Già l’estrazione di rame e di carbone, così come l’allevamento intensivo di salmoni e la produzione di avocado, hanno creato quelle che in Cile chiamano “zone sacrificate”, cioè regioni nelle quali le condizioni di vita sono diventate drammatiche in particolare a causa della carenza di acqua.
Lo scorso anno, una ditta di estrazione del rame, Escondida, si vide comminata una multa di 93 milioni di dollari per aver estratto acqua e, così come affermato dal Tribunale citato dal quotidiano nuovayorchese, aver “provocato danni irreparabili”.
È proprio la generalizzazione del principio in virtù del quale questa multa astronomica è stata inflitta – che la nuova Costituzione potrà molto verosimilmente adottare -a preoccupare e mobilitare il settore minerario.
Citato dal New York Times, Carlos Diaz, uno dei responsabili della SQM, chiama i proprietari a raccolta. I progetti in discussione, dice, “potrebbero diminuire l’attrattività del paese per gli investimenti stranieri” prima di denunciare gli attacchi di cui la Costituzione potrebbe diventare uno strumento contro “il Cile, paese dell’estrazione mineraria…
Il prezzo da pagare?
Dovesse, ed è più che plausibile, affermarsi la volontà di Boric di nazionalizzare le salamoie, si tratterebbe di una vittoria di principio importantissima nel senso della riaffermazione della proprietà del popolo sui beni del suolo e del sottosuolo.
Però, sarebbe quanto mai pericoloso restare arroccati alla logica estrattivista, in questo caso l’estrazione del litio, nella misura in cui i danni ambientali provocati non potrebbero che trovarsi incentivati dagli appetiti derivanti dallo sviluppo nei paesi più ricchi del mercato delle automobili elettriche.

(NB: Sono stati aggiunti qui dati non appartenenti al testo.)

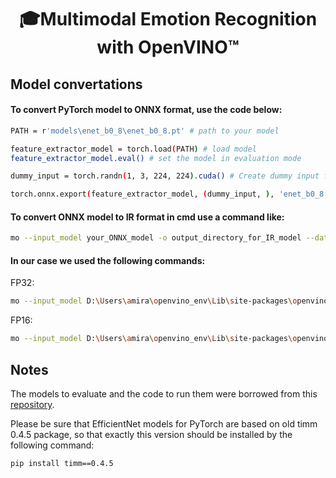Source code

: <h1 align="center">🎓Multimodal Emotion Recognition with OpenVINO™</h1>
<h2 align="left">Model convertations</h2>
<h4>To convert PyTorch model to ONNX format, use the code below:</h4>

```bash
PATH = r'models\enet_b0_8\enet_b0_8.pt' # path to your model

feature_extractor_model = torch.load(PATH) # load model
feature_extractor_model.eval() # set the model in evaluation mode

dummy_input = torch.randn(1, 3, 224, 224).cuda() # Create dummy input for the model. It will be used to run the model inside export function.

torch.onnx.export(feature_extractor_model, (dummy_input, ), 'enet_b0_8.onnx') # call the export function
```

#### To convert ONNX model to IR format in cmd use a command like:
```bash
mo --input_model your_ONNX_model -o output_directory_for_IR_model --data_type FP32_or_FP16_or_FP8
```
#### In our case we used the following commands:
FP32:
```bash
mo --input_model D:\Users\amira\openvino_env\Lib\site-packages\openvino\model_zoo\models\group_project\enet_b0_8\enet_b0_8.onnx -o D:\Users\amira\openvino_env\Lib\site-packages\openvino\model_zoo\models\group_project\enet_b0_8 --data_type FP32
```
FP16:
```bash
mo --input_model D:\Users\amira\openvino_env\Lib\site-packages\openvino\model_zoo\models\group_project\enet_b0_8\enet_b0_8.onnx -o D:\Users\amira\openvino_env\Lib\site-packages\openvino\model_zoo\models\group_project\enet_b0_8 --data_type FP16
```
<h2 align="left">Notes</h2>

The models to evaluate and the code to run them were borrowed from this [repository](https://github.com/HSE-asavchenko/face-emotion-recognition). 

Please be sure that EfficientNet models for PyTorch are based on old timm 0.4.5 package, so that exactly this version should be installed by the following command:

```
pip install timm==0.4.5
```
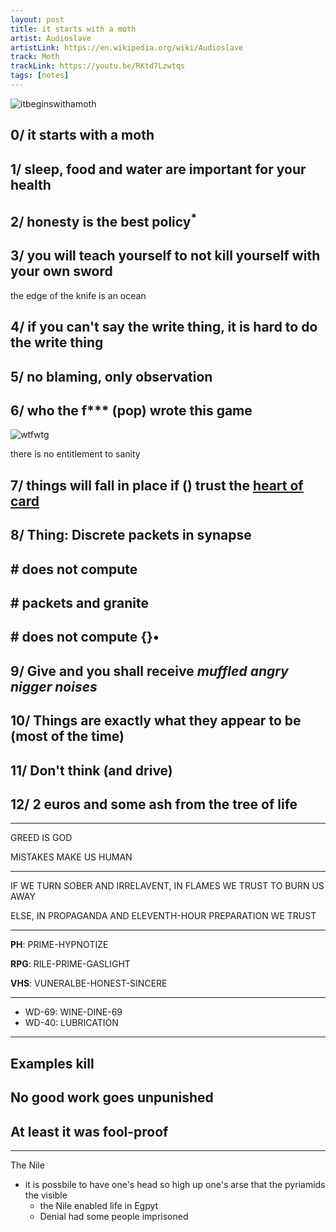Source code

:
 ```yaml
---
layout: post
title: it starts with a moth
artist: Audioslave
artistLink: https://en.wikipedia.org/wiki/Audioslave
track: Moth
trackLink: https://youtu.be/RKtd7Lzwtqs
tags: [notes]
---
```


![itbeginswithamoth](https://i.imgur.com/ALVUE6F.png)

## 0/ it starts with a moth

## 1/ sleep, food and water are important for your health 

## 2/ honesty is the best policy<sup>*</sup>

## 3/ you will teach yourself to not kill yourself with your own sword

the edge of the knife is an ocean



## 4/ if you can't say the write thing, it is hard to do the write thing

## 5/ no blaming, only observation

## 6/ who the f*** (pop) wrote this game

![wtfwtg](https://i.imgur.com/OYIhCau.jpg)

there is no entitlement to sanity

## 7/ things will fall in place if () trust the <u>heart of card</u>

## 8/ Thing: Discrete packets in synapse

## \# does not compute 

## \# packets and granite

## \# does not compute {}•

## 9/ Give and you shall receive *muffled angry nigger noises*

## 10/ Things are exactly what they appear to be (most of the time)

## 11/ Don't think (and drive)

## 12/ 2 euros and some ash from the tree of life



***

GREED IS GOD

MISTAKES MAKE US HUMAN 

***

IF WE TURN SOBER AND IRRELAVENT, IN FLAMES WE TRUST TO BURN US AWAY 

ELSE, IN PROPAGANDA AND ELEVENTH-HOUR PREPARATION WE TRUST

***

**PH**: PRIME-HYPNOTIZE

**RPG**: RILE-PRIME-GASLIGHT

**VHS**: VUNERALBE-HONEST-SINCERE

***

- WD-69: WINE-DINE-69
- WD-40: LUBRICATION


***

## Examples kill

## No good work goes unpunished

## At least it was fool-proof

***

The Nile

- it is possbile to have one's head so high up one's arse that the pyriamids the visible
  - the Nile enabled life in Egpyt
  - Denial had some people imprisoned 
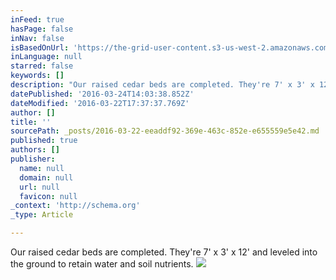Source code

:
 ```yaml
---
inFeed: true
hasPage: false
inNav: false
isBasedOnUrl: 'https://the-grid-user-content.s3-us-west-2.amazonaws.com/4746bb1a-930c-4119-bd1d-88eab017d336.png'
inLanguage: null
starred: false
keywords: []
description: "Our raised cedar beds are completed. They're 7' x 3' x 12' and leveled into the ground to retain water and soil nutrients."
datePublished: '2016-03-24T14:03:38.852Z'
dateModified: '2016-03-22T17:37:37.769Z'
author: []
title: ''
sourcePath: _posts/2016-03-22-eeaddf92-369e-463c-852e-e655559e5e42.md
published: true
authors: []
publisher:
  name: null
  domain: null
  url: null
  favicon: null
_context: 'http://schema.org'
_type: Article

---
```

Our raised cedar beds are completed. They're 7' x 3' x 12' and leveled into the ground to retain water and soil nutrients.
![](https://the-grid-user-content.s3-us-west-2.amazonaws.com/4746bb1a-930c-4119-bd1d-88eab017d336.png)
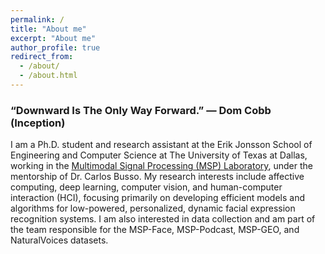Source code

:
 ```yaml
---
permalink: /
title: "About me"
excerpt: "About me"
author_profile: true
redirect_from: 
  - /about/
  - /about.html
---
```


### “Downward Is The Only Way Forward.” — Dom Cobb (Inception)

I am a Ph.D. student and research assistant at the Erik Jonsson School of Engineering and Computer Science at The University of Texas at Dallas,
working in the [Multimodal Signal Processing (MSP) Laboratory](https://ecs.utdallas.edu/research/researchlabs/msp-lab/), under the mentorship of Dr. Carlos Busso.  My research interests include affective computing, deep learning, computer vision, and human-computer interaction (HCI), focusing primarily on developing efficient models and algorithms for low-powered, personalized, dynamic facial expression recognition systems. I am also interested in data collection and am part of the team responsible for the MSP-Face, MSP-Podcast, MSP-GEO, and NaturalVoices datasets.



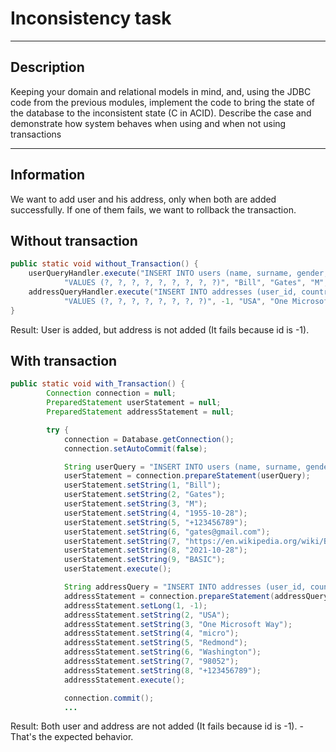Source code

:# Inconsistency task 

---

## Description
Keeping your domain and relational models in mind, and, using the JDBC code from the previous modules, implement the code to bring the state of the database to the inconsistent state (C in ACID). Describe the case and demonstrate how system behaves when using and when not using transactions
 
---

## Information
We want to add user and his address, only when both are added successfully. If one of them fails, we want to rollback the transaction.

## Without transaction

```java
public static void without_Transaction() {
    userQueryHandler.execute("INSERT INTO users (name, surname, gender, birthday, phone_number, email, profile_photo_url, account_creation_date, client_type) " +
            "VALUES (?, ?, ?, ?, ?, ?, ?, ?, ?)", "Bill", "Gates", "M", "1955-10-28", "+123456789", "gates@gmail.com", "https://en.wikipedia.org/wiki/Bill_Gates", "2021-10-28", "BASIC");
    addressQueryHandler.execute("INSERT INTO addresses (user_id, country, street_address_1, street_address_2, city, state_province_region, zip_code, phone_number) " +
            "VALUES (?, ?, ?, ?, ?, ?, ?, ?)", -1, "USA", "One Microsoft Way", "micro", "Redmond", "Washington", "98052", "+123456789");
}
```

Result: User is added, but address is not added (It fails because id is -1).

## With transaction

```java
public static void with_Transaction() {
        Connection connection = null;
        PreparedStatement userStatement = null;
        PreparedStatement addressStatement = null;

        try {
            connection = Database.getConnection();
            connection.setAutoCommit(false);

            String userQuery = "INSERT INTO users (name, surname, gender, birthday, phone_number, email, profile_photo_url, account_creation_date, client_type) VALUES (?, ?, ?, ?, ?, ?, ?, ?, ?)";
            userStatement = connection.prepareStatement(userQuery);
            userStatement.setString(1, "Bill");
            userStatement.setString(2, "Gates");
            userStatement.setString(3, "M");
            userStatement.setString(4, "1955-10-28");
            userStatement.setString(5, "+123456789");
            userStatement.setString(6, "gates@gmail.com");
            userStatement.setString(7, "https://en.wikipedia.org/wiki/Bill_Gates");
            userStatement.setString(8, "2021-10-28");
            userStatement.setString(9, "BASIC");
            userStatement.execute();

            String addressQuery = "INSERT INTO addresses (user_id, country, street_address_1, street_address_2, city, state_province_region, zip_code, phone_number) VALUES (?, ?, ?, ?, ?, ?, ?, ?)";
            addressStatement = connection.prepareStatement(addressQuery);
            addressStatement.setLong(1, -1);
            addressStatement.setString(2, "USA");
            addressStatement.setString(3, "One Microsoft Way");
            addressStatement.setString(4, "micro");
            addressStatement.setString(5, "Redmond");
            addressStatement.setString(6, "Washington");
            addressStatement.setString(7, "98052");
            addressStatement.setString(8, "+123456789");
            addressStatement.execute();

            connection.commit();
            ...
```

Result: Both user and address are not added (It fails because id is -1). - That's the expected behavior.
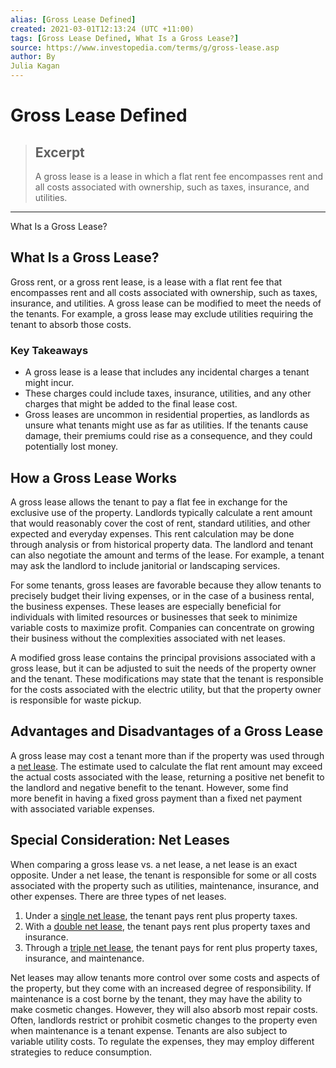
 ```yaml
---
alias: [Gross Lease Defined]
created: 2021-03-01T12:13:24 (UTC +11:00)
tags: [Gross Lease Defined, What Is a Gross Lease?]
source: https://www.investopedia.com/terms/g/gross-lease.asp
author: By
Julia Kagan
---
```


# Gross Lease Defined

> ## Excerpt
> A gross lease is a lease in which a flat rent fee encompasses rent and all costs associated with ownership, such as taxes, insurance, and utilities.

---

What Is a Gross Lease?
## What Is a Gross Lease?

Gross rent, or a gross rent lease, is a lease with a flat rent fee that encompasses rent and all costs associated with ownership, such as taxes, insurance, and utilities. A gross lease can be modified to meet the needs of the tenants. For example, a gross lease may exclude utilities requiring the tenant to absorb those costs.

### Key Takeaways

-   A gross lease is a lease that includes any incidental charges a tenant might incur.
-   These charges could include taxes, insurance, utilities, and any other charges that might be added to the final lease cost.
-   Gross leases are uncommon in residential properties, as landlords as unsure what tenants might use as far as utilities. If the tenants cause damage, their premiums could rise as a consequence, and they could potentially lost money.

## How a Gross Lease Works

A gross lease allows the tenant to pay a flat fee in exchange for the exclusive use of the property. Landlords typically calculate a rent amount that would reasonably cover the cost of rent, standard utilities, and other expected and everyday expenses. This rent calculation may be done through analysis or from historical property data. The landlord and tenant can also negotiate the amount and terms of the lease. For example, a tenant may ask the landlord to include janitorial or landscaping services.

For some tenants, gross leases are favorable because they allow tenants to precisely budget their living expenses, or in the case of a business rental, the business expenses. These leases are especially beneficial for individuals with limited resources or businesses that seek to minimize variable costs to maximize profit. Companies can concentrate on growing their business without the complexities associated with net leases. 

A modified gross lease contains the principal provisions associated with a gross lease, but it can be adjusted to suit the needs of the property owner and the tenant. These modifications may state that the tenant is responsible for the costs associated with the electric utility, but that the property owner is responsible for waste pickup.

## Advantages and Disadvantages of a Gross Lease

A gross lease may cost a tenant more than if the property was used through a [net lease](https://www.investopedia.com/terms/n/net-lease.asp). The estimate used to calculate the flat rent amount may exceed the actual costs associated with the lease, returning a positive net benefit to the landlord and negative benefit to the tenant. However, some find more benefit in having a fixed gross payment than a fixed net payment with associated variable expenses.

## Special Consideration: Net Leases

When comparing a gross lease vs. a net lease, a net lease is an exact opposite. Under a net lease, the tenant is responsible for some or all costs associated with the property such as utilities, maintenance, insurance, and other expenses. There are three types of net leases. 

1.  Under a [single net lease](https://www.investopedia.com/terms/s/single-net-lease.asp), the tenant pays rent plus property taxes.
2.  With a [double net lease](https://www.investopedia.com/terms/d/double-net-lease.asp), the tenant pays rent plus property taxes and insurance.
3.  Through a [triple net lease](https://www.investopedia.com/terms/t/triple-net-lease-nnn.asp), the tenant pays for rent plus property taxes, insurance, and maintenance.

Net leases may allow tenants more control over some costs and aspects of the property, but they come with an increased degree of responsibility. If maintenance is a cost borne by the tenant, they may have the ability to make cosmetic changes. However, they will also absorb most repair costs. Often, landlords restrict or prohibit cosmetic changes to the property even when maintenance is a tenant expense. Tenants are also subject to variable utility costs. To regulate the expenses, they may employ different strategies to reduce consumption.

Già attualmente, le dette “zonas de mezcla”, cioè le zone nelle quali coesistono nel sottosuolo acqua dolce e acqua salata, hanno tendenza a ridursi e a contribuire al riscaldamento climatico della regione che si ripercuote sulle condizioni di vita – e di produzione alimentare – delle popolazioni del Nord del Cile.
Attualmente, la Convenzione costituente, oltre al principio della nazionalizzazione dell’acqua deve anche risolvere un altro problema, cioè quello di sapere “quali danni siamo disposti ad assumere per poter vivere bene?” come afferma, sempre sul NYT, Cristina Dorador Ortiz, microbiologa e membra della Convenzione costituente.
Il prezzo da pagare potrebbe essere altissimo, per le popolazioni locali in primo luogo.
A meno che, al di là del Cile, nei paesi capitalisti più avanzati, i movimenti sociali ed ambientali sappiano prendere in considerazione anche questi elementi.
Ciò vorrebbe dire posizionarsi in favore di scelte ecologiche che rimettano in discussione non solo i motori a scoppio, ma il principio stesso della mobilità individuale che le grandi case automobilistiche stanno cercando di salvare grazie, in larga parte, alle batterie al litio.
Perché la difesa del quadro vitale e della vita su questo pianeta non sia – come in altri ambiti d’altronde – un lusso riservato ad una minoranza degli esseri umani. (28 gennaio 2022).